• **Exercise requirements**
Show the lines of the material that contain the word "Realistic".

________________

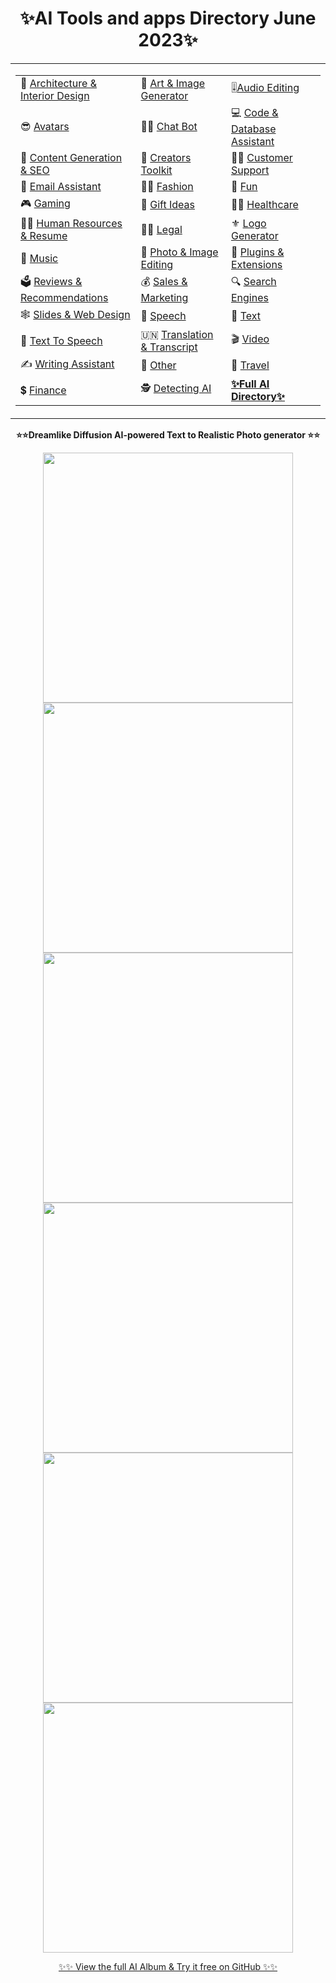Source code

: <div align="center"/>
  
<h1>✨AI Tools and apps Directory June 2023✨</h1>


<table/><tr/><td align="left"/>


|                                                                     |                                                           |                                                            | 
|---------------------------------------------------------------------|-----------------------------------------------------------|-----------------------------------------------------------|
| 🏯 [Architecture & Interior Design](https://github.com/6rz6/AI-Directory-2023/wiki/Artificial-Intelligence-apps-Index-Tested-and-updated-AI's-2023#architecture--interior-design) | 🌄 [Art & Image Generator](https://github.com/6rz6/AI-Directory-2023/wiki/Artificial-Intelligence-apps-Index-Tested-and-updated-AI's-2023#art--image-generator)         | 🎚[Audio Editing](https://github.com/6rz6/AI-Directory-2023/wiki/Artificial-Intelligence-apps-Index-Tested-and-updated-AI's-2023#audio-editing)                        |
| 😎 [Avatars](https://github.com/6rz6/AI-Directory-2023/wiki/Artificial-Intelligence-apps-Index-Tested-and-updated-AI's-2023#avatars)                                              | 🤖💬 [Chat Bot](https://github.com/6rz6/AI-Directory-2023/wiki/Artificial-Intelligence-apps-Index-Tested-and-updated-AI's-2023#chat-bot)                                | 💻 [Code & Database Assistant](https://github.com/6rz6/AI-Directory-2023/wiki/Artificial-Intelligence-apps-Index-Tested-and-updated-AI's-2023#code--database-assistant) |
| 📠 [Content Generation & SEO](https://github.com/6rz6/AI-Directory-2023/wiki/Artificial-Intelligence-apps-Index-Tested-and-updated-AI's-2023#content-generation--seo)             | 🧰 [Creators Toolkit](https://github.com/6rz6/AI-Directory-2023/wiki/Artificial-Intelligence-apps-Index-Tested-and-updated-AI's-2023#creators-toolkit)                  | 👨‍💻 [Customer Support](https://github.com/6rz6/AI-Directory-2023/wiki/Artificial-Intelligence-apps-Index-Tested-and-updated-AI's-2023#customer-support)               |
| 📧 [Email Assistant](https://github.com/6rz6/AI-Directory-2023/wiki/Artificial-Intelligence-apps-Index-Tested-and-updated-AI's-2023#email-assistant)                              | 👩‍🎤 [Fashion](https://github.com/6rz6/AI-Directory-2023/wiki/Artificial-Intelligence-apps-Index-Tested-and-updated-AI's-2023#fashion)                                 | 🤪 [Fun](https://github.com/6rz6/AI-Directory-2023/wiki/Artificial-Intelligence-apps-Index-Tested-and-updated-AI's-2023#fun)                                            |
| 🎮 [Gaming](https://github.com/6rz6/AI-Directory-2023/wiki/Artificial-Intelligence-apps-Index-Tested-and-updated-AI's-2023#gaming)                                                | 🎁 [Gift Ideas](https://github.com/6rz6/AI-Directory-2023/wiki/Artificial-Intelligence-apps-Index-Tested-and-updated-AI's-2023#gift-ideas)                              | 👩‍⚕️ [Healthcare](https://github.com/6rz6/AI-Directory-2023/wiki/Artificial-Intelligence-apps-Index-Tested-and-updated-AI's-2023#healthcare)                           |
| 👩‍💼 [Human Resources & Resume](https://github.com/6rz6/AI-Directory-2023/wiki/Artificial-Intelligence-apps-Index-Tested-and-updated-AI's-2023#human-resources--resume)          | 👩‍⚖️ [Legal](https://github.com/6rz6/AI-Directory-2023/wiki/Artificial-Intelligence-apps-Index-Tested-and-updated-AI's-2023#legal)                                     | ⚜️ [Logo Generator](https://github.com/6rz6/AI-Directory-2023/wiki/Artificial-Intelligence-apps-Index-Tested-and-updated-AI's-2023#logo-generator)                      |
| 🎼 [Music](https://github.com/6rz6/AI-Directory-2023/wiki/Artificial-Intelligence-apps-Index-Tested-and-updated-AI's-2023#music)                                                  | 📸 [Photo & Image Editing](https://github.com/6rz6/AI-Directory-2023/wiki/Artificial-Intelligence-apps-Index-Tested-and-updated-AI's-2023#photo--image-editing)         | 🔌 [Plugins & Extensions](https://github.com/6rz6/AI-Directory-2023/wiki/Artificial-Intelligence-apps-Index-Tested-and-updated-AI's-2023#plugins--extensions)           |
| 🗳 [Reviews & Recommendations](https://github.com/6rz6/AI-Directory-2023/wiki/Artificial-Intelligence-apps-Index-Tested-and-updated-AI's-2023#reviews--recommendations)           | 💰 [Sales & Marketing](https://github.com/6rz6/AI-Directory-2023/wiki/Artificial-Intelligence-apps-Index-Tested-and-updated-AI's-2023#sales--marketing)                 | 🔍 [Search Engines](https://github.com/6rz6/AI-Directory-2023/wiki/Artificial-Intelligence-apps-Index-Tested-and-updated-AI's-2023#search-engines)                      |
| 🕸 [Slides & Web Design](https://github.com/6rz6/AI-Directory-2023/wiki/Artificial-Intelligence-apps-Index-Tested-and-updated-AI's-2023#slides--web-design)                       | 📢 [Speech](https://github.com/6rz6/AI-Directory-2023/wiki/Artificial-Intelligence-apps-Index-Tested-and-updated-AI's-2023#speech)                                      | 📝 [Text](https://github.com/6rz6/AI-Directory-2023/wiki/Artificial-Intelligence-apps-Index-Tested-and-updated-AI's-2023#text)                                          |
| 📝 [Text To Speech](https://github.com/6rz6/AI-Directory-2023/wiki/Artificial-Intelligence-apps-Index-Tested-and-updated-AI's-2023#text-to-speech)                                | 🇺🇳 [Translation & Transcript](#translation--transcript) | 🎬 [Video](https://github.com/6rz6/AI-Directory-2023/wiki/Artificial-Intelligence-apps-Index-Tested-and-updated-AI's-2023#video)                                        |
| ✍️ [Writing Assistant](https://github.com/6rz6/AI-Directory-2023/wiki/Artificial-Intelligence-apps-Index-Tested-and-updated-AI's-2023#writing-assistant)                          | 💁 [Other](https://github.com/6rz6/AI-Directory-2023/wiki/Artificial-Intelligence-apps-Index-Tested-and-updated-AI's-2023#other)                                        | 🛫 [Travel](https://github.com/6rz6/AI-Directory-2023/wiki/Artificial-Intelligence-apps-Index-Tested-and-updated-AI's-2023#travel)                                      |
| 💲 [Finance](https://github.com/6rz6/AI-Directory-2023/wiki/Artificial-Intelligence-apps-Index-Tested-and-updated-AI's-2023#finance)                                              | 🕵️ [Detecting AI](https://github.com/6rz6/AI-Directory-2023/wiki/Artificial-Intelligence-apps-Index-Tested-and-updated-AI's-2023#detecting-ai)                         |    **[✨Full AI Directory✨](https://github.com/6rz6/AI-Directory-2023/wiki/Artificial-Intelligence-apps-Index-Tested-and-updated-AI's-2023)**                                                       |
  </td></tr></table>
  
 **⭐⭐Dreamlike Diffusion AI-powered Text to Realistic Photo generator ⭐⭐** 
  
<img src="https://github.com/6rz6/AI-Directory-2023/assets/102882394/0895ebd1-f0f0-4d11-8077-a4b5e273f65c" style="width:400px; height:400px;">
<img src="https://github.com/6rz6/AI-Directory-2023/assets/102882394/818ebbfa-27b0-4c42-8f7d-97736c24523e" style="width:400px; height:400px;">
<img src="https://github.com/6rz6/AI-Directory-2023/assets/102882394/43864167-4672-4ea1-8a22-0c5e832f80bf" style="width:400px; height:400px;">
<img src="https://github.com/6rz6/AI-Directory-2023/assets/102882394/472c4334-0349-4e2d-8a42-78708cfab506" style="width:400px; height:400px;">
<img src="https://github.com/6rz6/AI-Directory-2023/assets/102882394/5a83a071-a4a3-44e7-800c-17c9e6388f8d" style="width:400px; height:400px;">
<img src="https://github.com/6rz6/AI-Directory-2023/assets/102882394/4e82e632-9a44-4436-a752-782d104210a8" style="width:400px; height:400px;">

<br/>

[✨✨ View the full AI Album & Try it free on GitHub ✨✨](https://github.com/6rz6/AI-Directory-2023/wiki/AI-Generated-Photos,-Realistic-photo-prompt-research) 

</div>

________________

• **Answer section**
 **⭐⭐Dreamlike Diffusion AI-powered Text to Realistic Photo generator ⭐⭐** 
[✨✨ View the full AI Album & Try it free on GitHub ✨✨](https://github.com/6rz6/AI-Directory-2023/wiki/AI-Generated-Photos,-Realistic-photo-prompt-research) 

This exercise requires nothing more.